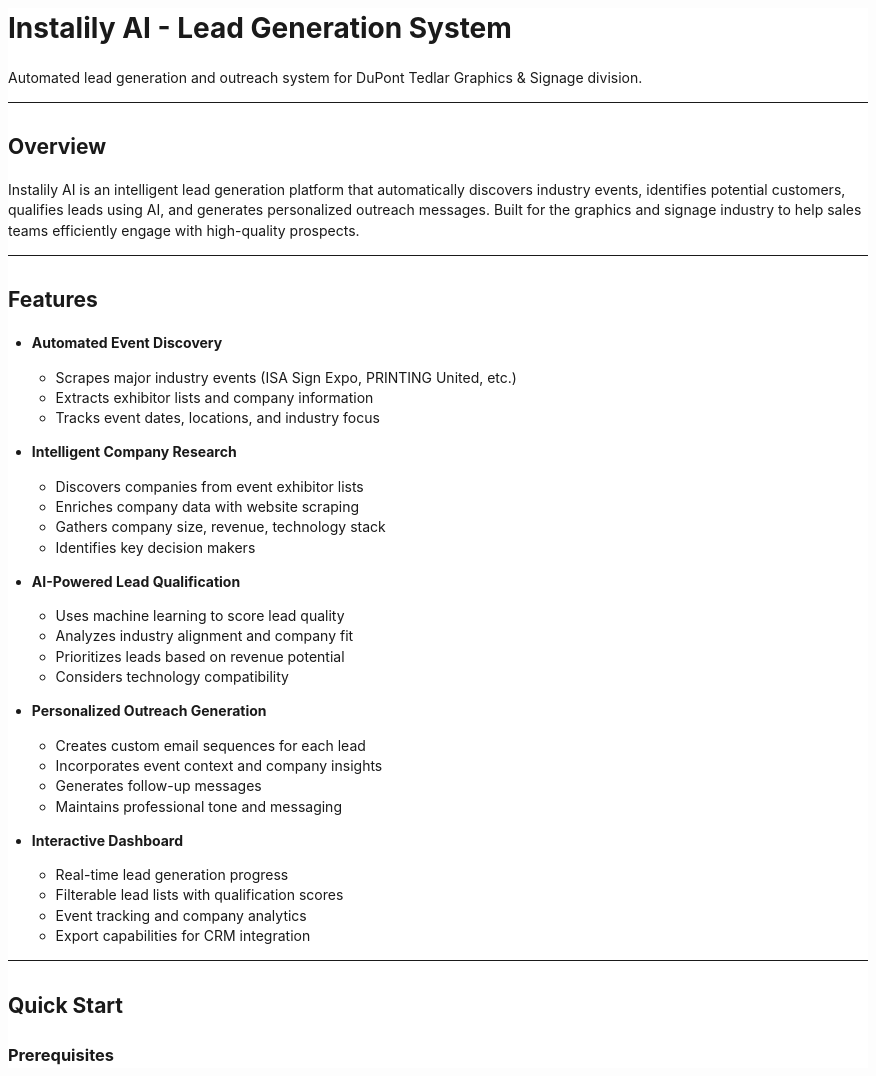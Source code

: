 # Instalily AI - Lead Generation System

Automated lead generation and outreach system for DuPont Tedlar Graphics & Signage division.

---

## Overview

Instalily AI is an intelligent lead generation platform that automatically discovers industry events, identifies potential customers, qualifies leads using AI, and generates personalized outreach messages. Built for the graphics and signage industry to help sales teams efficiently engage with high-quality prospects.

---

## Features

- **Automated Event Discovery**
  - Scrapes major industry events (ISA Sign Expo, PRINTING United, etc.)
  - Extracts exhibitor lists and company information
  - Tracks event dates, locations, and industry focus

- **Intelligent Company Research**
  - Discovers companies from event exhibitor lists
  - Enriches company data with website scraping
  - Gathers company size, revenue, technology stack
  - Identifies key decision makers

- **AI-Powered Lead Qualification**
  - Uses machine learning to score lead quality
  - Analyzes industry alignment and company fit
  - Prioritizes leads based on revenue potential
  - Considers technology compatibility

- **Personalized Outreach Generation**
  - Creates custom email sequences for each lead
  - Incorporates event context and company insights
  - Generates follow-up messages
  - Maintains professional tone and messaging

- **Interactive Dashboard**
  - Real-time lead generation progress
  - Filterable lead lists with qualification scores
  - Event tracking and company analytics
  - Export capabilities for CRM integration

---

## Quick Start

### Prerequisites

• **Brief**
This exercise asks for the line with "- Discovers companies" and all lines after it through the end of the records above, retyped exactly and with nothing else.

• **Solution**
  - Discovers companies from event exhibitor lists
  - Enriches company data with website scraping
  - Gathers company size, revenue, technology stack
  - Identifies key decision makers

- **AI-Powered Lead Qualification**
  - Uses machine learning to score lead quality
  - Analyzes industry alignment and company fit
  - Prioritizes leads based on revenue potential
  - Considers technology compatibility

- **Personalized Outreach Generation**
  - Creates custom email sequences for each lead
  - Incorporates event context and company insights
  - Generates follow-up messages
  - Maintains professional tone and messaging

- **Interactive Dashboard**
  - Real-time lead generation progress
  - Filterable lead lists with qualification scores
  - Event tracking and company analytics
  - Export capabilities for CRM integration

---

## Quick Start

### Prerequisites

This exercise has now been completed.